Unos golpes en la puerta principal lo sacó de sus pensamientos. Soltó un gruñido encendiendo el móvil. Entrecerró los ojos por el brillo del mismo, bajándolo casi al instante. A las tres y cuarto de la mañana, y con apenas un diez por ciento de batería, puso la linterna y fue a abrir.

Arrastraba los pies. Su cuerpo se sentía pesado a causa de las pocas horas de sueño y del duro colchón barato. No era la primera vez que algún vecino iba a su casa a altas horas de la noche a recriminarle algo: el desagradable olor de la comida, los fuertes pasos que daba al moverse, o el ruidoso teclado. Estaba acostumbrado, por lo que ya sabía de memoria que tenía que decir. En muchas ocasiones, los vecinos iban a recriminarle cosas que él no había hecho, pero igualmente se disculpaba. Al fin y el cabo, tardaba menos pidiendo perdón que discutiendo.

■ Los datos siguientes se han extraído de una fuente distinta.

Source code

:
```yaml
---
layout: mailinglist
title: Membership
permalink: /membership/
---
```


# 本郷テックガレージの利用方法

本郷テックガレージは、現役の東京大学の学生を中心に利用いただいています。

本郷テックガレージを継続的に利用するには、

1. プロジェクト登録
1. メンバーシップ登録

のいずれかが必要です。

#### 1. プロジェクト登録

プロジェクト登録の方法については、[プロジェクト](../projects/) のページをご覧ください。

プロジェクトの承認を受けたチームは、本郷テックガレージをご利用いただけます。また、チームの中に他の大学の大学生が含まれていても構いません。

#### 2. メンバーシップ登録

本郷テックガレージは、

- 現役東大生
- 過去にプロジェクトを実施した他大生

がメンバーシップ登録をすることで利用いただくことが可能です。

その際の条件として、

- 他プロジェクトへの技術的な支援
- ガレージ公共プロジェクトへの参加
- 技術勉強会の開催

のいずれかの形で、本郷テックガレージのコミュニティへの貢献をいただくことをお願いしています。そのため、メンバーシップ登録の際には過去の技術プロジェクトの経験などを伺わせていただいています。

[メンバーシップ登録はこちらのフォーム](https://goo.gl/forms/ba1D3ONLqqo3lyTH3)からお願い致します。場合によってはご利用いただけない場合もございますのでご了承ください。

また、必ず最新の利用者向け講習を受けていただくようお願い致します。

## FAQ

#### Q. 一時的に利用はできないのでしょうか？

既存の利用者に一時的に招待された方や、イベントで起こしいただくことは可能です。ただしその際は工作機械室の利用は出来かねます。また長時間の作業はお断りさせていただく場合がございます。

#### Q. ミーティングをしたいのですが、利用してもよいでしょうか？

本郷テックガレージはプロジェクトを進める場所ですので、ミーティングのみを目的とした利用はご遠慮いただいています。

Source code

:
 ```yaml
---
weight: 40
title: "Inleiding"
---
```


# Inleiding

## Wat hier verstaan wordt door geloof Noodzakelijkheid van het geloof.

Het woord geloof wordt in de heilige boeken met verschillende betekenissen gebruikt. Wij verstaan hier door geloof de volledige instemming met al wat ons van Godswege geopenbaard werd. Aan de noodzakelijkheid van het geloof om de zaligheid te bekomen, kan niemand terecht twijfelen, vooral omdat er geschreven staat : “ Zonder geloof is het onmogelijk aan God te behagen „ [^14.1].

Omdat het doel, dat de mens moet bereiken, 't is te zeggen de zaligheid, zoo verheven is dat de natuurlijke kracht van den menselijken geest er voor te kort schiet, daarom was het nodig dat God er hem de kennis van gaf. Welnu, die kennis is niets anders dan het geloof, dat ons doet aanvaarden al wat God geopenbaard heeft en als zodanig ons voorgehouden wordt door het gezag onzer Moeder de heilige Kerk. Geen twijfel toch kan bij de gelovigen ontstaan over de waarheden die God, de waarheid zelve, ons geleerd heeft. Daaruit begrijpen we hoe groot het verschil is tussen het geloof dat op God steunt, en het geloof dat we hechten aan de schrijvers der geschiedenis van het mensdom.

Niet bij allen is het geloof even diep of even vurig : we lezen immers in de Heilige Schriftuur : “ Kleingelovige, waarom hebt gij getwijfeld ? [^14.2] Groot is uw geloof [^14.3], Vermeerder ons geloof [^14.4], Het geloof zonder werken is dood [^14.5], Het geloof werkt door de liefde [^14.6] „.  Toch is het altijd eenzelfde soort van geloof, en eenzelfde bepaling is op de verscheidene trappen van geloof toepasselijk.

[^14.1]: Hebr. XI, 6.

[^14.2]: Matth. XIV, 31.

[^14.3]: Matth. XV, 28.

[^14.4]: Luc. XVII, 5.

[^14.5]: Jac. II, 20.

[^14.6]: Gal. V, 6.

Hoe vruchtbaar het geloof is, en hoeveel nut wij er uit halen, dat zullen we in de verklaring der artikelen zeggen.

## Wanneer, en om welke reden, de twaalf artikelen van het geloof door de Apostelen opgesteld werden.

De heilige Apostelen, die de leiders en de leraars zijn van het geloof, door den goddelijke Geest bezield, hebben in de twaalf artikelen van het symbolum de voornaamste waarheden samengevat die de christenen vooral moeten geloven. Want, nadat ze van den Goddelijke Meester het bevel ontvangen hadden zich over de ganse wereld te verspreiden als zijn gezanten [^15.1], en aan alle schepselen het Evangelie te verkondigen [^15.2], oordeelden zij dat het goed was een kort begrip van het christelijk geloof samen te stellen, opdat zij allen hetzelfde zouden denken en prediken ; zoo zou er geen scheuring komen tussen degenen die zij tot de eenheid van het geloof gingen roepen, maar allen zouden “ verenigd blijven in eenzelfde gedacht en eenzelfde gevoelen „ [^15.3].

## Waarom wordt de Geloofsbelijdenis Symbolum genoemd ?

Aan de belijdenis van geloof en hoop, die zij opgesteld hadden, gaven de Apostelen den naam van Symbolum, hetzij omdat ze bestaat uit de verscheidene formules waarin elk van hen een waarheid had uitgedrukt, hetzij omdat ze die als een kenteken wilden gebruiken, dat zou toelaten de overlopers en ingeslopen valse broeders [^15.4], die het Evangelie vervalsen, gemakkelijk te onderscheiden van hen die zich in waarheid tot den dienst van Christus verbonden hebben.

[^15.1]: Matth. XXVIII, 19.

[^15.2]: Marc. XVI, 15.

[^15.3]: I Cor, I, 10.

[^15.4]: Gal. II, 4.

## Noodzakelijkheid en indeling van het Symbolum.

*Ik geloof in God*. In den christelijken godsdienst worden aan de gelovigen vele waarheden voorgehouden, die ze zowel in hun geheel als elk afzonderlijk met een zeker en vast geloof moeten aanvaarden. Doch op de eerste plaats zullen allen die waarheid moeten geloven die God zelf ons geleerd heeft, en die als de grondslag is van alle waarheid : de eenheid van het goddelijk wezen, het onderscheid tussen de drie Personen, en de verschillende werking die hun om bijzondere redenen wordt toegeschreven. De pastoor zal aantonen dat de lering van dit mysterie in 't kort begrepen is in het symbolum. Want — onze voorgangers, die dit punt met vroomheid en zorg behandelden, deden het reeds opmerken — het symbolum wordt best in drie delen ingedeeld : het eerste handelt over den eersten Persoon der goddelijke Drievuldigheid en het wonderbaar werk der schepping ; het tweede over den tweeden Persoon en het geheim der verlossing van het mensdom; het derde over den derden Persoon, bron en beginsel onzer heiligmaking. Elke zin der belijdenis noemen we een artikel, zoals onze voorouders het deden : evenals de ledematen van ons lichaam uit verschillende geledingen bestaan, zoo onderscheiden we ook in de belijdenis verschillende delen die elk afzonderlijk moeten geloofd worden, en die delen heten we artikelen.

Los golpes se hicieron más intensos, desesperantes. Aumentaban con cada trueno que sonaba. Como si le tuviera miedo. ¿Quién se viviría en un edificio con las paredes tan delgadas teniéndole miedo a los truenos? Las lluvias intensas eran constantes casi todo el año y aquel edificio era tan viejo que incluso viviendo en la última planta podías escuchar como alguien subía los primeros peldaños de la planta baja. Era normal que, durante los días de lluvia o viento, el sonido entrase y recubriese todo el edificio. Agradecía cuando su vecino tocaba cualquier pieza de música o ponía jazz; por unos minutos el sonido del exterior se opacaba con una agradable música.

Abrió lentamente, esperando a que el vecino empezase a gritarle para él pedir disculpas y cerrar de inmediato. En cambio, nada pasó. Su vecino era más bajito que él, con el pelo castaño y alborotado, como si se acabase de levantar. Llevaba unos pantalones de pijama gris y una camiseta de tirantas blanca. Sujetaba una vela blanca que la sujetaba con un pequeño grado de inclinación, llenando todo el suelo de cera.

—¡Hola, vecino! —saludó sonriente con una aguda voz— Menuda tormenta, ¿no? —se quedó callado, esperando a que Alonso respondiese— Me llamo Benjamín y me mudé el lunes.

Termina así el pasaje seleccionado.